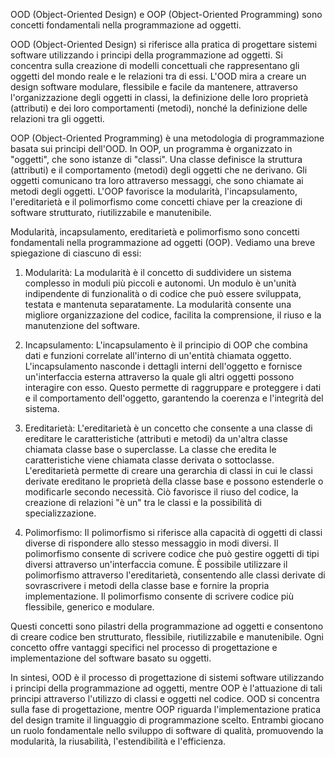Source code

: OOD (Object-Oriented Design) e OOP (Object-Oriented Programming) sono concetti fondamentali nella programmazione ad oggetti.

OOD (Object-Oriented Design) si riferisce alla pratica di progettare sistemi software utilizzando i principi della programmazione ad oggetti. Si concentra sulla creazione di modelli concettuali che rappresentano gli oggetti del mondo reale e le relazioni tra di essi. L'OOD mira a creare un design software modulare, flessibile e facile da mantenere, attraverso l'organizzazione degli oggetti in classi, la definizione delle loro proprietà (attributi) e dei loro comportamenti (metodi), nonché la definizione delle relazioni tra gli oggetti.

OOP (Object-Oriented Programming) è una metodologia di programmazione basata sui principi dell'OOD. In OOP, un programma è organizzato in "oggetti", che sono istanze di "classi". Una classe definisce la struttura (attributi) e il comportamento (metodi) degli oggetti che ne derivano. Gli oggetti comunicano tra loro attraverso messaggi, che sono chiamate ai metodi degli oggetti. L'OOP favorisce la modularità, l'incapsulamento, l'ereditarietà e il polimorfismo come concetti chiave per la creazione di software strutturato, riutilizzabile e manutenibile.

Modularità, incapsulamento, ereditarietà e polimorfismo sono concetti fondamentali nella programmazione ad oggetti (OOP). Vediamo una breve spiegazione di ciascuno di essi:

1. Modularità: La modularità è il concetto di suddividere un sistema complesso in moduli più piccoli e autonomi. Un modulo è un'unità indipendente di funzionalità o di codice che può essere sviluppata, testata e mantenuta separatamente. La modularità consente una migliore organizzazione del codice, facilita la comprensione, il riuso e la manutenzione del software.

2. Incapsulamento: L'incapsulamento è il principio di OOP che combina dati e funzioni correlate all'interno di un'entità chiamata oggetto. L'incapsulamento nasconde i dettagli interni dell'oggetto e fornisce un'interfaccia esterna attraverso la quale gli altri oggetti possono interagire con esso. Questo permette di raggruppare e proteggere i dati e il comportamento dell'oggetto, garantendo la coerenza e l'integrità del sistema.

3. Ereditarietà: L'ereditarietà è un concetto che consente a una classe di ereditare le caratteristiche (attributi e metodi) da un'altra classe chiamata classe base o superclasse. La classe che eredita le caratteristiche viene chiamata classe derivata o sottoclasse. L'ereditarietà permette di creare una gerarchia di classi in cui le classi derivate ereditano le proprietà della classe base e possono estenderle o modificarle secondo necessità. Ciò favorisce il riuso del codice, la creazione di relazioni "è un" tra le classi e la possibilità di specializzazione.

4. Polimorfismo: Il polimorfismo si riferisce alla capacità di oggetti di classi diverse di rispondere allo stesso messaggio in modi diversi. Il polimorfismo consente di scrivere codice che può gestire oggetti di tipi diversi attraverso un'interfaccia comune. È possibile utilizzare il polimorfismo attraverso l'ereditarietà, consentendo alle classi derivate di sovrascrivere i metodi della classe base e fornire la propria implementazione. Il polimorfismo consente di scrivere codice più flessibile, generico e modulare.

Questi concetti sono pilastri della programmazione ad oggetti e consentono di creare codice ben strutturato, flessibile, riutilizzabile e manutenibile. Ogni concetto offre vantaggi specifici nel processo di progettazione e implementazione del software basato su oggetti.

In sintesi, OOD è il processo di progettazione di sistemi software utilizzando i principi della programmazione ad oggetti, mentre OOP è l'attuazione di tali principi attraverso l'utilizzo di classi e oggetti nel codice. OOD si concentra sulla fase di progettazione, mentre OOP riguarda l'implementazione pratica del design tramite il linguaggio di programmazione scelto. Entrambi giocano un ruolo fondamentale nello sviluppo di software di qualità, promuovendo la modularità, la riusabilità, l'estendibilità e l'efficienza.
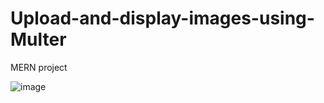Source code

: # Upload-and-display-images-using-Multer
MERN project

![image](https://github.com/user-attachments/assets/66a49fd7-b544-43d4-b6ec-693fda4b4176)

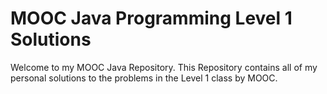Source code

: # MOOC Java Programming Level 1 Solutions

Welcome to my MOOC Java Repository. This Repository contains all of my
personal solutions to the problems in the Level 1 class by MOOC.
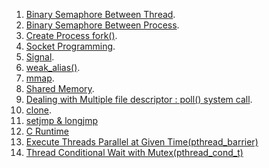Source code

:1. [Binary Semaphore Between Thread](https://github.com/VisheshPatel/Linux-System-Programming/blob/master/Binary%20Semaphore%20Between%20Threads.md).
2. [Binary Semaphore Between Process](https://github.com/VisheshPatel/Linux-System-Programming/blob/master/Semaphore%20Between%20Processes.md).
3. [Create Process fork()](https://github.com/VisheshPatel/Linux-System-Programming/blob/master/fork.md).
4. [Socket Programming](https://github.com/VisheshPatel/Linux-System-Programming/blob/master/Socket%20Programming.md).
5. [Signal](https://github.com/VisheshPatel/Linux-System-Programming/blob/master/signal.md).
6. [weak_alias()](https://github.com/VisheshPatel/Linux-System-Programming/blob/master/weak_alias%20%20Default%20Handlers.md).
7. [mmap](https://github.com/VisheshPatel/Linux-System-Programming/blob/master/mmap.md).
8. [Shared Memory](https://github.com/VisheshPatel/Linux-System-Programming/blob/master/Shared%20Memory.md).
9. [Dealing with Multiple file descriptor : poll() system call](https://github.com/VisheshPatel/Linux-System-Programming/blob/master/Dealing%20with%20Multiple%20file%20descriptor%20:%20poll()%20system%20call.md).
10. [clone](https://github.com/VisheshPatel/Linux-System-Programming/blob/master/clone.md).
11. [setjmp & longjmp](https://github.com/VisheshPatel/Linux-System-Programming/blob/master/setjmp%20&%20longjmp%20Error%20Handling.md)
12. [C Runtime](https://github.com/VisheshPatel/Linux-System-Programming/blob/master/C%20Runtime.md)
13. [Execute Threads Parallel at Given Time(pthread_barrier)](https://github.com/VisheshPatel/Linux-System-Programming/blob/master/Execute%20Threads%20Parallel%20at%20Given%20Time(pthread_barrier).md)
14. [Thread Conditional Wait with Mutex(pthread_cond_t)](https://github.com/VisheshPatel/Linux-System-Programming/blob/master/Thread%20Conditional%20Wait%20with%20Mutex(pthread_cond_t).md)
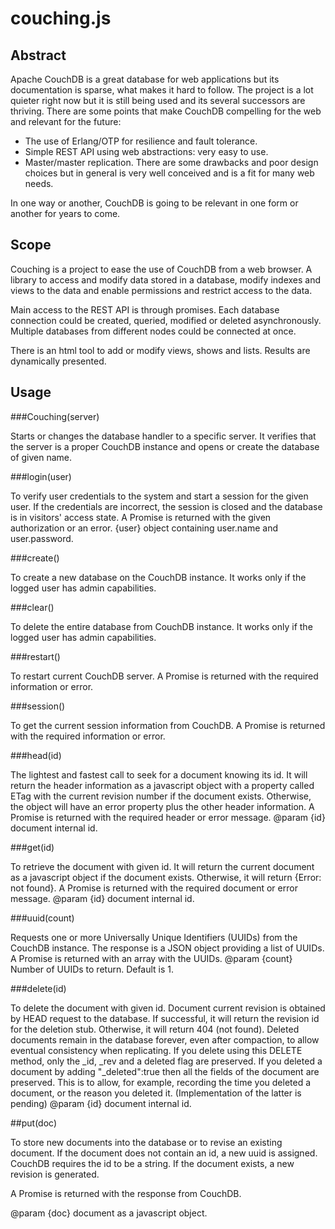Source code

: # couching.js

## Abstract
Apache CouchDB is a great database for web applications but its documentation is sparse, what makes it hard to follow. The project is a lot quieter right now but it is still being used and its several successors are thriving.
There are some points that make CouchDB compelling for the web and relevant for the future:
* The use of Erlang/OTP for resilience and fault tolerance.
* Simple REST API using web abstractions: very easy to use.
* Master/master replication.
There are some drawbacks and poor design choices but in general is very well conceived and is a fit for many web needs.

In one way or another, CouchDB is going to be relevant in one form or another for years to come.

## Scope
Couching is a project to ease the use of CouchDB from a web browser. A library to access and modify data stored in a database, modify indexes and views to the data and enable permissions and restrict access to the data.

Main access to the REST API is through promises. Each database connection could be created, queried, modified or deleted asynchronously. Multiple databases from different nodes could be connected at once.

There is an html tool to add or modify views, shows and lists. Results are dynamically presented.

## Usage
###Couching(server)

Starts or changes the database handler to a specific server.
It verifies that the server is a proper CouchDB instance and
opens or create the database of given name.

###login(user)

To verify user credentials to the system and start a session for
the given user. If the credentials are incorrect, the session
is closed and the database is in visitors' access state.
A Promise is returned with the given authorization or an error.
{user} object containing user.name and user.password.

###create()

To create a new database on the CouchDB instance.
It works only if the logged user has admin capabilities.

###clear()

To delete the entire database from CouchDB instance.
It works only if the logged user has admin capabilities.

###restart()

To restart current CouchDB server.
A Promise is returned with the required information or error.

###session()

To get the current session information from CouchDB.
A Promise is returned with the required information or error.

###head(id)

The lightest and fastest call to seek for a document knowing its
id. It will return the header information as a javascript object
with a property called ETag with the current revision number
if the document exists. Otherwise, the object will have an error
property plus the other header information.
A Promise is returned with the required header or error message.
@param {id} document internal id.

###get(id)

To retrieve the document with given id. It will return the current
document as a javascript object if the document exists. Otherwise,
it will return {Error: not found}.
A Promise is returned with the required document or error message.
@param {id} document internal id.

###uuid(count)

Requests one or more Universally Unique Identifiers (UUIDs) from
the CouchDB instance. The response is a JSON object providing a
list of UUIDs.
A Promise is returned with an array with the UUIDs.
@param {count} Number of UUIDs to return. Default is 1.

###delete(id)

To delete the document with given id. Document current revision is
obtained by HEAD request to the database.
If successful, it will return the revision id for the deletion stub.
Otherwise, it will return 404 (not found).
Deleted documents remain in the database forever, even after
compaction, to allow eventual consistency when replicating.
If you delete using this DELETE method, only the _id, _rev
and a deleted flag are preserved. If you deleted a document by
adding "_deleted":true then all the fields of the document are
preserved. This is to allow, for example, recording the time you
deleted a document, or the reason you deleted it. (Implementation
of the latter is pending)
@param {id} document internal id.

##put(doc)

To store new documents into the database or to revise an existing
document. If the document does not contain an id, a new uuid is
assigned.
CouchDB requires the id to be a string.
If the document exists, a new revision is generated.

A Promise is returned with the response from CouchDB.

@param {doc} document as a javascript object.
• • •
__What you have to do__. In the listing, find every line with the word "that" and return it.

__Written response__.
There are some points that make CouchDB compelling for the web and relevant for the future:
It verifies that the server is a proper CouchDB instance and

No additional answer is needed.